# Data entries
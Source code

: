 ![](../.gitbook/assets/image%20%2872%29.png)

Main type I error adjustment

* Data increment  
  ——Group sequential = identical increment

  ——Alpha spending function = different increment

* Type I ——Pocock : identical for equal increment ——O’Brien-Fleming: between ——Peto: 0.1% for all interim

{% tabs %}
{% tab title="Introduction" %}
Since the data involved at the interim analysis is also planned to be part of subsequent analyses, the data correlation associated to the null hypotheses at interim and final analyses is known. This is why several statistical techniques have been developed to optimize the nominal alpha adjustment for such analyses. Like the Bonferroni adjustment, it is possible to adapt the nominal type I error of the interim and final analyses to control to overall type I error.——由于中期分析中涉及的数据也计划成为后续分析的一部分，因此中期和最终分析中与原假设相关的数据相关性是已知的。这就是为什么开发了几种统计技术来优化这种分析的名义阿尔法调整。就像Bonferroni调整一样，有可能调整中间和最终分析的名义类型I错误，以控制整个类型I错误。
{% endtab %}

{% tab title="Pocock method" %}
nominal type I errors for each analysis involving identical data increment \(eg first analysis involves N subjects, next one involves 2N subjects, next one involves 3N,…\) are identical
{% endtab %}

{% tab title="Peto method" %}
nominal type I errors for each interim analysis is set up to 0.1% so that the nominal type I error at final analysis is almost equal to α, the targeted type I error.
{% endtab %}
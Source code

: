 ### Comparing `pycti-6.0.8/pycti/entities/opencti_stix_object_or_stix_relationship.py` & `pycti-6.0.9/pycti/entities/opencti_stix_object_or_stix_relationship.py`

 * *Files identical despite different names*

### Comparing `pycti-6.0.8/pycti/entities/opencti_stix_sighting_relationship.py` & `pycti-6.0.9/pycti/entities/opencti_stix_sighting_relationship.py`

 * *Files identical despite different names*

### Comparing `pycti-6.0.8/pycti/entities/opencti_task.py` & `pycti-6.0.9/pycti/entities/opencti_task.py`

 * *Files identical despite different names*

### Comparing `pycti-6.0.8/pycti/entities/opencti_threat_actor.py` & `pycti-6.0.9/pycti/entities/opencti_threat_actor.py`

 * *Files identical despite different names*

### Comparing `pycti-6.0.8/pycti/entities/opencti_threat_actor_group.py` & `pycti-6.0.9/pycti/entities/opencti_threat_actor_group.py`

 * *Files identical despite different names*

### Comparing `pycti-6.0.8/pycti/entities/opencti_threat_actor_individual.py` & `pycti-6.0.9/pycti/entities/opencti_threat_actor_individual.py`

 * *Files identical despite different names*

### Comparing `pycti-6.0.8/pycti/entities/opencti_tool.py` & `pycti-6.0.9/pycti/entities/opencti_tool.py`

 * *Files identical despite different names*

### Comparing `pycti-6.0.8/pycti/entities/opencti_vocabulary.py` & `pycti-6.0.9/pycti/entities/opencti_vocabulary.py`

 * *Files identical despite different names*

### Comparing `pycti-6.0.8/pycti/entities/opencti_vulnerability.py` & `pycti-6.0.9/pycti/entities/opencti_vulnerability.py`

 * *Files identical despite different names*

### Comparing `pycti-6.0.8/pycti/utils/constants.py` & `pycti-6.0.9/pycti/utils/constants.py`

# TASK PROMPT
Filter the records above for lines containing the word "adjustment", and copy those lines.

# SOLUTION FOR THIS EXERCISE
Main type I error adjustment
Since the data involved at the interim analysis is also planned to be part of subsequent analyses, the data correlation associated to the null hypotheses at interim and final analyses is known. This is why several statistical techniques have been developed to optimize the nominal alpha adjustment for such analyses. Like the Bonferroni adjustment, it is possible to adapt the nominal type I error of the interim and final analyses to control to overall type I error.——由于中期分析中涉及的数据也计划成为后续分析的一部分，因此中期和最终分析中与原假设相关的数据相关性是已知的。这就是为什么开发了几种统计技术来优化这种分析的名义阿尔法调整。就像Bonferroni调整一样，有可能调整中间和最终分析的名义类型I错误，以控制整个类型I错误。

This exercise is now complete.